• **Requirement**
Where a line of the entries holds the string "angle", copy that line.

• **Data records**
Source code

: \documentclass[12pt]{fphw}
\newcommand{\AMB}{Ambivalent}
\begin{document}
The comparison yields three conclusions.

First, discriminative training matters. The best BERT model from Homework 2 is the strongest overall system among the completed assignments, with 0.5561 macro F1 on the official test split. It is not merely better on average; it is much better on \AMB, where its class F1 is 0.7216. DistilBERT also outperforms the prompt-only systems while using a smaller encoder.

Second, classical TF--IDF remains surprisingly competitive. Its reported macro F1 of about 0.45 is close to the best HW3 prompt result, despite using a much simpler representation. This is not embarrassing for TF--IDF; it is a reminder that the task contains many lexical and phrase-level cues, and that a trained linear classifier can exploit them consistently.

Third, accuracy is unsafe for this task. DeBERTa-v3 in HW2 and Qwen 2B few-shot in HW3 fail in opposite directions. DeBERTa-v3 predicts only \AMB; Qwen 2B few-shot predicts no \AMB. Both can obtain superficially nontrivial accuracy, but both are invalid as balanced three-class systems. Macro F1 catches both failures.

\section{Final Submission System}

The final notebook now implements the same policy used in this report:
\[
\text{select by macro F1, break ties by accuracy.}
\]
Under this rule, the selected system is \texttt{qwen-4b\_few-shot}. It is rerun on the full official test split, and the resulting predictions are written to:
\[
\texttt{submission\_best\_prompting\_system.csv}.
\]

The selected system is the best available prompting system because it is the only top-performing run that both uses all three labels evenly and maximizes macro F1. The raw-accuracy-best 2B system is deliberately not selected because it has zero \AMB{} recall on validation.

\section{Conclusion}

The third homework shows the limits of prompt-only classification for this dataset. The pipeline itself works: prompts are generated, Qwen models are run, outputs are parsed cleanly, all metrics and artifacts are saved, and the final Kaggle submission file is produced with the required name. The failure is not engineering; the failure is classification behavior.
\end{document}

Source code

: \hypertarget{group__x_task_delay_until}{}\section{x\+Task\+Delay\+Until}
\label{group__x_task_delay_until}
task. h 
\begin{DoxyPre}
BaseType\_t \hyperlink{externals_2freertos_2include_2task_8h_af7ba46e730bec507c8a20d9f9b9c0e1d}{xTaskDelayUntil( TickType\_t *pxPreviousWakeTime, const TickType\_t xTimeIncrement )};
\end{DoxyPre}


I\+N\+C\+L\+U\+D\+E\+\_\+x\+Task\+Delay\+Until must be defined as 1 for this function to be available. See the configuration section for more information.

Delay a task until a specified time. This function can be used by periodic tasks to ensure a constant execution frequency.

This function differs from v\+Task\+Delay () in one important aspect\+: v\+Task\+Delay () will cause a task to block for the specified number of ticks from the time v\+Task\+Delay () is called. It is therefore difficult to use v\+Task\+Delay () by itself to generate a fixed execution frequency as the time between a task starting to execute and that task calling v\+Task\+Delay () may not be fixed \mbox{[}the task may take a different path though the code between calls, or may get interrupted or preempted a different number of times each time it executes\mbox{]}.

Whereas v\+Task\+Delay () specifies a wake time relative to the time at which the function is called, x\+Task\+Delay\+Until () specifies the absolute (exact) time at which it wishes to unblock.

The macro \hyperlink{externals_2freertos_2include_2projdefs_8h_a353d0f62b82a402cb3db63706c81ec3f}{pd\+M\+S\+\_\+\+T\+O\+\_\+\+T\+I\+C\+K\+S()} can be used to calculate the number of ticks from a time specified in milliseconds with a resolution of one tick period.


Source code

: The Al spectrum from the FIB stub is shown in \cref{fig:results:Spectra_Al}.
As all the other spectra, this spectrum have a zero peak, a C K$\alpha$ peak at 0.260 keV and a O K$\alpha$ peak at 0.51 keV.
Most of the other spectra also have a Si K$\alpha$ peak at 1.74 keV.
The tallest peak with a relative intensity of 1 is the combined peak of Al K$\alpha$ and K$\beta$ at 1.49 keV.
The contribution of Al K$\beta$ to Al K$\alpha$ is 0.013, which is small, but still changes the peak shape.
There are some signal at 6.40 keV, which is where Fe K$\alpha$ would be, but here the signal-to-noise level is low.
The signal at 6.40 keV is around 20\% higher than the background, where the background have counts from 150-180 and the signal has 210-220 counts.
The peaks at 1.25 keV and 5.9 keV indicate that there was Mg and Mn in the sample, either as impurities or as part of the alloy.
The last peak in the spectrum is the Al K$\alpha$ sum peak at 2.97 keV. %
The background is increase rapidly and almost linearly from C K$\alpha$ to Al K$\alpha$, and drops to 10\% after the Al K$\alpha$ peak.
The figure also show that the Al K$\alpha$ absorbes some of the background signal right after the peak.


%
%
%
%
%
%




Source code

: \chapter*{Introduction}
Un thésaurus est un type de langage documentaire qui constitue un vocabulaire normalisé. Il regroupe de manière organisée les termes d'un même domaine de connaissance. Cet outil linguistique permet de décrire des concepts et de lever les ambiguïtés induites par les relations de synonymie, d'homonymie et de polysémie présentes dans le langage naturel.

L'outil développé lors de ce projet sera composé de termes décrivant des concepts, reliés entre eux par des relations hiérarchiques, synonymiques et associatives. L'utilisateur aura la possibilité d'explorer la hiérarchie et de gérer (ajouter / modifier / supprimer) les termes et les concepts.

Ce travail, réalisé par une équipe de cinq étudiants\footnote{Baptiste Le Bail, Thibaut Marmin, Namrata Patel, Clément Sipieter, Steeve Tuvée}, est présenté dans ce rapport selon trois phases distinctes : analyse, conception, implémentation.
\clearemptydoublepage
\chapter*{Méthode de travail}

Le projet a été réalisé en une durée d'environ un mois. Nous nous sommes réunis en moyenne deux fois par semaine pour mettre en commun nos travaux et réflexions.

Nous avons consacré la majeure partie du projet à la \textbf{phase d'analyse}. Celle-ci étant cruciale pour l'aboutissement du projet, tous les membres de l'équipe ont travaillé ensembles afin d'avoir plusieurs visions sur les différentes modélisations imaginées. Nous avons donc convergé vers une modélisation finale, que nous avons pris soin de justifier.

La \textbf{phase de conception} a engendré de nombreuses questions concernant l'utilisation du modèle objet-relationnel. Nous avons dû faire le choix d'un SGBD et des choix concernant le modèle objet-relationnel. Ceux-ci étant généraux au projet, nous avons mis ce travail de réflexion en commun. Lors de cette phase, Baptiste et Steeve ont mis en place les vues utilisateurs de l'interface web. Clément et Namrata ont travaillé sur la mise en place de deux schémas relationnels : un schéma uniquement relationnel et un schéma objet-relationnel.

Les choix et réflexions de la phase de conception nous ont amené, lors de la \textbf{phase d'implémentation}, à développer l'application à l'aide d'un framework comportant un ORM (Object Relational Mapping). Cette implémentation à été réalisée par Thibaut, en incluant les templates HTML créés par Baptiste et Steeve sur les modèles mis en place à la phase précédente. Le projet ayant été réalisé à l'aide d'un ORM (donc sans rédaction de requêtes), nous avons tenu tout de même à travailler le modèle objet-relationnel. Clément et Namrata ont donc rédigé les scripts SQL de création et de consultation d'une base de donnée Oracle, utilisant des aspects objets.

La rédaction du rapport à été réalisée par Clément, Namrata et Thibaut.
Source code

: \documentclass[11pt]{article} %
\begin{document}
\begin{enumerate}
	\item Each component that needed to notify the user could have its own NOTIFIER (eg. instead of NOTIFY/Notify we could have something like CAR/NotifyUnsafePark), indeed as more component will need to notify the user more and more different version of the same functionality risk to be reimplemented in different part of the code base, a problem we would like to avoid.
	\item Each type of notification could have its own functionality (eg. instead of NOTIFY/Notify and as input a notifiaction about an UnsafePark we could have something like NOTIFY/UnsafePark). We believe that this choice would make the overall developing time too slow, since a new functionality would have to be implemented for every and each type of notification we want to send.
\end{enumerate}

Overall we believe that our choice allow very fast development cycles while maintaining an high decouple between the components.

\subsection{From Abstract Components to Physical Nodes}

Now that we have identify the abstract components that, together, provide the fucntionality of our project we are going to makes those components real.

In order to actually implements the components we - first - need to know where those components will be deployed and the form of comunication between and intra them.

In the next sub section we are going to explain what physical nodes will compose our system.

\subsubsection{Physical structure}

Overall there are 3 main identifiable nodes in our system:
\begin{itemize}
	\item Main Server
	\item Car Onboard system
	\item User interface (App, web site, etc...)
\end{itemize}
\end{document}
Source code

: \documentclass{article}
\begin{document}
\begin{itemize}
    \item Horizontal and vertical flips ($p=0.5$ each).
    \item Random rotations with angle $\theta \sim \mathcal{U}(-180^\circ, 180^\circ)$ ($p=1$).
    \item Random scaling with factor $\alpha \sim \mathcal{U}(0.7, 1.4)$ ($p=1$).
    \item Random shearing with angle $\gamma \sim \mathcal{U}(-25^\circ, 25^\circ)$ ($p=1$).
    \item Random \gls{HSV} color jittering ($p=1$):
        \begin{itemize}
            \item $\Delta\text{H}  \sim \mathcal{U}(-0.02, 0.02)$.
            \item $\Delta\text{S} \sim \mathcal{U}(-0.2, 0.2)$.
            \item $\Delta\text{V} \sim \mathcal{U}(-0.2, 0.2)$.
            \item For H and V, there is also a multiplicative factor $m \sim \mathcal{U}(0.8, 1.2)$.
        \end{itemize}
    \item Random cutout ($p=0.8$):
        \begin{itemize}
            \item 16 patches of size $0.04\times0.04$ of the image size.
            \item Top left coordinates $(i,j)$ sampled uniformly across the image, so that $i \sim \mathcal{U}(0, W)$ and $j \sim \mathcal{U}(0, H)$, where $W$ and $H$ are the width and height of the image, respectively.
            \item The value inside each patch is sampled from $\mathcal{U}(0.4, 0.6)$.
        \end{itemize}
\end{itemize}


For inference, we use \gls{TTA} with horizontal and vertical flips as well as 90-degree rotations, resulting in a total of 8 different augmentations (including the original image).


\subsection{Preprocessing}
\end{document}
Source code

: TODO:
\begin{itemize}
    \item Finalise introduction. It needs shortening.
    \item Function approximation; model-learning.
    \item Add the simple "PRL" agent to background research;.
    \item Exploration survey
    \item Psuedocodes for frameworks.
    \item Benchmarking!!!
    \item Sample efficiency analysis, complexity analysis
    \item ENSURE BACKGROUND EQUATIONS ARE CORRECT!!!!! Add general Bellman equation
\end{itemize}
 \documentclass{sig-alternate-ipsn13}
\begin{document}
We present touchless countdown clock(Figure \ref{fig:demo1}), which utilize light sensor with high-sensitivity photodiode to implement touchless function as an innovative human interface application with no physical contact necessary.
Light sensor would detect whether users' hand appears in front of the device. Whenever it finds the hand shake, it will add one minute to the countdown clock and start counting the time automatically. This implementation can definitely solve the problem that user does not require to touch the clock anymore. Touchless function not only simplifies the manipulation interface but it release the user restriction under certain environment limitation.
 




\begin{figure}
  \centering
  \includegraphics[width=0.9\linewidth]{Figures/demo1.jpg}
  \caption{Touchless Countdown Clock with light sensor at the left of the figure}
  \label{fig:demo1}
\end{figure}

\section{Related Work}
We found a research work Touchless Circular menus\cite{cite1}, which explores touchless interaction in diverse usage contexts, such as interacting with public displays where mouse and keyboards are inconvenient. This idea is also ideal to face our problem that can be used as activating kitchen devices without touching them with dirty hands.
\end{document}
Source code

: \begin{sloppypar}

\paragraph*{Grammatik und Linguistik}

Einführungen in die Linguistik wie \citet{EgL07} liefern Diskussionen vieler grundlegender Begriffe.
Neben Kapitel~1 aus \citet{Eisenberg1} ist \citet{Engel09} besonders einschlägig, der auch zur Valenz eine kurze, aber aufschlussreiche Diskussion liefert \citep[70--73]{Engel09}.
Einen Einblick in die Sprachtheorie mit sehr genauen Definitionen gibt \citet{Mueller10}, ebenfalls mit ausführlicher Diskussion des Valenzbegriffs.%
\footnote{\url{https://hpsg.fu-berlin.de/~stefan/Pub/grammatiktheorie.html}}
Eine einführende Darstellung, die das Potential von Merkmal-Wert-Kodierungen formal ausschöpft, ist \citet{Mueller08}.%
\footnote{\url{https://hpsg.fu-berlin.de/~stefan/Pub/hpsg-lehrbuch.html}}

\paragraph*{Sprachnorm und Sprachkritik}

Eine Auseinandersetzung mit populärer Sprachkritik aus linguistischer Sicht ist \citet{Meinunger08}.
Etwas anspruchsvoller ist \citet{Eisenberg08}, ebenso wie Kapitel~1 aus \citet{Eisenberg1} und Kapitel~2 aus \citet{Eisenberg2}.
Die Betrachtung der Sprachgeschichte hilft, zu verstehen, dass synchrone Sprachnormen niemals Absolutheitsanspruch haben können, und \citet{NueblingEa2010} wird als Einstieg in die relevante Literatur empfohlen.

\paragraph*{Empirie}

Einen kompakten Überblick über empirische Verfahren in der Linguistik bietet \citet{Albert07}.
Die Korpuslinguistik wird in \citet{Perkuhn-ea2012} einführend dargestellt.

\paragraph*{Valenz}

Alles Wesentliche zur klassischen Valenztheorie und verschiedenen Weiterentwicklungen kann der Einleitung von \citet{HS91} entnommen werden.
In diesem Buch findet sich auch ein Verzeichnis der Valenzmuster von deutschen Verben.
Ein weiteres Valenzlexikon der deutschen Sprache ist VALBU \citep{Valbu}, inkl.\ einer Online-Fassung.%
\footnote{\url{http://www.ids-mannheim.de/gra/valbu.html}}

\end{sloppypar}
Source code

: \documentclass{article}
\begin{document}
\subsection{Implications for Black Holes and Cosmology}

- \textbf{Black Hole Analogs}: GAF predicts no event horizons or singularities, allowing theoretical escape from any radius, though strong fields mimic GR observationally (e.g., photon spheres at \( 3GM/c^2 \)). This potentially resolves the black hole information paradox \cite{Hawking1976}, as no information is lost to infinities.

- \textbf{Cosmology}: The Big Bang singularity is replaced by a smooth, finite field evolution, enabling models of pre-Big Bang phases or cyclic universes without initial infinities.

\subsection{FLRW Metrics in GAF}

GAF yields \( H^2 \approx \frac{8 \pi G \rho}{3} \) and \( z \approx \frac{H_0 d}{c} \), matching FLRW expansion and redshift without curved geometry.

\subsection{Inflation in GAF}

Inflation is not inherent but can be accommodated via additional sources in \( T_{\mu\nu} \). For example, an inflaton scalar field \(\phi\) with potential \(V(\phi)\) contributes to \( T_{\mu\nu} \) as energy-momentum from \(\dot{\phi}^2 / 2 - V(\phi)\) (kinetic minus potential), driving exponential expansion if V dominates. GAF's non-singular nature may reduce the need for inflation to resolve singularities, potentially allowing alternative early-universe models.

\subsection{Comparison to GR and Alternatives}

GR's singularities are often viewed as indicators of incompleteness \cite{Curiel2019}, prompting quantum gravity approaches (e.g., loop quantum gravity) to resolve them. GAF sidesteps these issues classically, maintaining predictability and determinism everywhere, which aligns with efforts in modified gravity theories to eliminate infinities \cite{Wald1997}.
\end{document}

• **Result**
    \item Random rotations with angle $\theta \sim \mathcal{U}(-180^\circ, 180^\circ)$ ($p=1$).
    \item Random shearing with angle $\gamma \sim \mathcal{U}(-25^\circ, 25^\circ)$ ($p=1$).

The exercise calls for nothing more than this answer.